What you should do: In this exercise, the data must be written out exactly.
[Data shown Boundary: Start]
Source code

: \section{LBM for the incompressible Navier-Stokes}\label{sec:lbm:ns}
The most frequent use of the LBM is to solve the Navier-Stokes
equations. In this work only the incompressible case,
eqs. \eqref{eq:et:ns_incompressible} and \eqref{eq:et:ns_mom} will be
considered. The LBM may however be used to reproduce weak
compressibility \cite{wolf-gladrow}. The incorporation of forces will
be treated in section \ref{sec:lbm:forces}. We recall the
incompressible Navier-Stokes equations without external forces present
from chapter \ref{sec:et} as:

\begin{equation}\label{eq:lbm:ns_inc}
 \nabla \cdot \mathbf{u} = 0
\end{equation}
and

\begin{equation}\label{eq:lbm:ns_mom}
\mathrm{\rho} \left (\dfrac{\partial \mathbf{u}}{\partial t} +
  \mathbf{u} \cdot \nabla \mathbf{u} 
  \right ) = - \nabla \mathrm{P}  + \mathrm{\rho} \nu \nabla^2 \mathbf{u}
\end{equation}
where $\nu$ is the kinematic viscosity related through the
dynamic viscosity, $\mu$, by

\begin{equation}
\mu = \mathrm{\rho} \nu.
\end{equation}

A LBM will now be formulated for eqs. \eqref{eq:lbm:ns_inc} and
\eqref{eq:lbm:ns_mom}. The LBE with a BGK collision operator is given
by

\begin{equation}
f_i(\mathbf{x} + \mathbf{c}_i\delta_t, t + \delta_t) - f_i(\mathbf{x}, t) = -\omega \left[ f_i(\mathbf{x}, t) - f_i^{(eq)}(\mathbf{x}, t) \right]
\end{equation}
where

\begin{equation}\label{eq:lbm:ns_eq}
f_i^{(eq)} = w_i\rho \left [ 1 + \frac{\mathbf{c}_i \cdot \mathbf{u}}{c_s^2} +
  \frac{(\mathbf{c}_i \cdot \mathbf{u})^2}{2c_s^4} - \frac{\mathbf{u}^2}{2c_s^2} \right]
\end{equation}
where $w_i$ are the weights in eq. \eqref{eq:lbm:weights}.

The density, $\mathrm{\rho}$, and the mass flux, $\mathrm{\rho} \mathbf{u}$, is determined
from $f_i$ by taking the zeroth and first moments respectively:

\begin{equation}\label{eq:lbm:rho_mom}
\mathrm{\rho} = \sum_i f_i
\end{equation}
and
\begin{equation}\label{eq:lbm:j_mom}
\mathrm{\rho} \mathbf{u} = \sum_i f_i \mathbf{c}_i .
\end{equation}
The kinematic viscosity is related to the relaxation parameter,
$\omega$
[Data shown Boundary: End]
Completed exercise:
Source code

: \section{LBM for the incompressible Navier-Stokes}\label{sec:lbm:ns}
The most frequent use of the LBM is to solve the Navier-Stokes
equations. In this work only the incompressible case,
eqs. \eqref{eq:et:ns_incompressible} and \eqref{eq:et:ns_mom} will be
considered. The LBM may however be used to reproduce weak
compressibility \cite{wolf-gladrow}. The incorporation of forces will
be treated in section \ref{sec:lbm:forces}. We recall the
incompressible Navier-Stokes equations without external forces present
from chapter \ref{sec:et} as:

\begin{equation}\label{eq:lbm:ns_inc}
 \nabla \cdot \mathbf{u} = 0
\end{equation}
and

\begin{equation}\label{eq:lbm:ns_mom}
\mathrm{\rho} \left (\dfrac{\partial \mathbf{u}}{\partial t} +
  \mathbf{u} \cdot \nabla \mathbf{u} 
  \right ) = - \nabla \mathrm{P}  + \mathrm{\rho} \nu \nabla^2 \mathbf{u}
\end{equation}
where $\nu$ is the kinematic viscosity related through the
dynamic viscosity, $\mu$, by

\begin{equation}
\mu = \mathrm{\rho} \nu.
\end{equation}

A LBM will now be formulated for eqs. \eqref{eq:lbm:ns_inc} and
\eqref{eq:lbm:ns_mom}. The LBE with a BGK collision operator is given
by

\begin{equation}
f_i(\mathbf{x} + \mathbf{c}_i\delta_t, t + \delta_t) - f_i(\mathbf{x}, t) = -\omega \left[ f_i(\mathbf{x}, t) - f_i^{(eq)}(\mathbf{x}, t) \right]
\end{equation}
where

\begin{equation}\label{eq:lbm:ns_eq}
f_i^{(eq)} = w_i\rho \left [ 1 + \frac{\mathbf{c}_i \cdot \mathbf{u}}{c_s^2} +
  \frac{(\mathbf{c}_i \cdot \mathbf{u})^2}{2c_s^4} - \frac{\mathbf{u}^2}{2c_s^2} \right]
\end{equation}
where $w_i$ are the weights in eq. \eqref{eq:lbm:weights}.

The density, $\mathrm{\rho}$, and the mass flux, $\mathrm{\rho} \mathbf{u}$, is determined
from $f_i$ by taking the zeroth and first moments respectively:

\begin{equation}\label{eq:lbm:rho_mom}
\mathrm{\rho} = \sum_i f_i
\end{equation}
and
\begin{equation}\label{eq:lbm:j_mom}
\mathrm{\rho} \mathbf{u} = \sum_i f_i \mathbf{c}_i .
\end{equation}
The kinematic viscosity is related to the relaxation parameter,
$\omega$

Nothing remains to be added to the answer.